James affirmait à Clara que cette dernière l’hébergeait de temps à autre quand il ne pouvait plus courir après le dernier métro pour se rendre à son studio de Pigalle où il résidait depuis leur séparation. En retour, Flore n’exigeait rien, heureuse d’avoir un homme à ses côtés ! Il mentait avec une telle conviction que Clara s’était parfois surprise à le croire… Tout en sachant intimement qu’il y avait certainement méprise, et qu’il ne changerait pas ! Pourquoi s’escrimait-il à noyer la vérité ? Il lui mentait pour mieux l’enchâsser dans ses serres, pour mieux la maîtriser et la posséder. Il la voulait à lui, prophétisant constamment que cette séparation était une mise à l’épreuve pour tester leur amour.
— " Je ne peux être entier sans toi ", lui répétait-il quand il la sentait s’éloigner.
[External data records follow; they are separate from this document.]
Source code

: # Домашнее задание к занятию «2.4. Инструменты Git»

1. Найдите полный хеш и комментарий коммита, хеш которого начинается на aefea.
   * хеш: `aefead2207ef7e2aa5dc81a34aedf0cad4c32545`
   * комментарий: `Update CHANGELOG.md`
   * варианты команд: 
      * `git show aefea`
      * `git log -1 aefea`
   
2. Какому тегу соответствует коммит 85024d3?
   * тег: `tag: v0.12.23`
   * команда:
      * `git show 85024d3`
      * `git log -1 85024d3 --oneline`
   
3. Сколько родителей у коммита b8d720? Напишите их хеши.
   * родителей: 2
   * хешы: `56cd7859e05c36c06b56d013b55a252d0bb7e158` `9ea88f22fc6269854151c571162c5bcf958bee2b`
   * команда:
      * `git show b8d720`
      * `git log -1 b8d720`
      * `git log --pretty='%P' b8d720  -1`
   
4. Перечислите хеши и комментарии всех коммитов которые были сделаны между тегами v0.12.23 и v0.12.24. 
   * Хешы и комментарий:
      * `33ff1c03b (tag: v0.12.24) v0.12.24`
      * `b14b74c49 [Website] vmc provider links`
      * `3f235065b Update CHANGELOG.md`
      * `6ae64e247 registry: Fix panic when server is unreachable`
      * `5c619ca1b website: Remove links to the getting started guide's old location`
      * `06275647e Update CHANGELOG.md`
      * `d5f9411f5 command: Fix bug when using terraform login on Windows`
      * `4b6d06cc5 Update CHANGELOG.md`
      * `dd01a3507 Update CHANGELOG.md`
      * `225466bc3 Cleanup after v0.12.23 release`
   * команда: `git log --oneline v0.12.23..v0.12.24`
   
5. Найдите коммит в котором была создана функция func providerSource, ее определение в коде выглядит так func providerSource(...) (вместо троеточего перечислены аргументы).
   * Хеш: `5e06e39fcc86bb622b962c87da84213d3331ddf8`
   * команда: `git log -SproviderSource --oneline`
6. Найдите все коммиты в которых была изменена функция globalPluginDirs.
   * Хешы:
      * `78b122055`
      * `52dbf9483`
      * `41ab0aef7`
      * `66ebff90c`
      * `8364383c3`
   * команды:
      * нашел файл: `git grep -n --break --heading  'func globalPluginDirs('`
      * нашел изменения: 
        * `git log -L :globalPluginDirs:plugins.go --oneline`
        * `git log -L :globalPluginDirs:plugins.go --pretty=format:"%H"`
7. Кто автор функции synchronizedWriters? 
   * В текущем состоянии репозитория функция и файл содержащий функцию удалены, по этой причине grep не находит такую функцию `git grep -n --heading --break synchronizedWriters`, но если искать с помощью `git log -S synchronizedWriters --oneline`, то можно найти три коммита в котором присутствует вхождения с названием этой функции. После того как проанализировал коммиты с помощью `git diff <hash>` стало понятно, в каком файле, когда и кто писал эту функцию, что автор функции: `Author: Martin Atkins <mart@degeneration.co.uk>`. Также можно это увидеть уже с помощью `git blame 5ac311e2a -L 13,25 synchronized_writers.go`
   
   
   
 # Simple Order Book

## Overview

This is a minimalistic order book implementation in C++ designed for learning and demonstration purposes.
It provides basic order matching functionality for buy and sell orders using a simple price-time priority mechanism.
Elle accueillait ses paroles comme une déclaration. Mais elles n’étaient cependant qu’appât pour la dominer et la circonvenir davantage. James savait emprunter au vocabulaire de l’autre, mimer sa façon d’être. Son instinct animal et délétère décelait avec une aisance surprenante les ouvertures nécessaires à ses tendances prédatrices. Il avait, toutes ces années durant, réussi avec maestria à endormir Clara, possédant à merveille les techniques du saupoudrage pour la divertir de ses doutes. Il avait su l’envelopper, entonner les mots qu’elle souhaitait entendre, lui sourire de toutes ses dents bien alignées et carnassières :
— « Tu crées tes propres croyances limitantes, réveille-toi ma chérie, le danger n’est pas omniprésent! »
Machiavélique, redoutable caméléon, James maîtrisait, de façon consommée, l’art du camouflage et de la manipulation. De son doux regard candide et velouté, il excellait à retourner les situations, pauvre victime d’une société cruelle, abandonné, disait-il, à trois ans, par une mère encore adolescente quand elle le mit au monde. Son histoire, sordide, digne de " Sans famille " était-elle réelle, remaniée ou alors affabulée. Le saura-t-on jamais ?
Une phrase hanta Clara, obsédante. Un soir de grande intimité, après avoir partagé un joint, ils prirent un bain ensemble. Ils aimaient cette simplicité fusionnelle apaisante ! C’est alors que James prononça cette affirmation fatale, mais sincère, la seule, peut-être, pendant les six années que dura leur relation :
— " The only truth is that I never tell the truth " " La seule vérité est que je ne dis jamais la vérité ".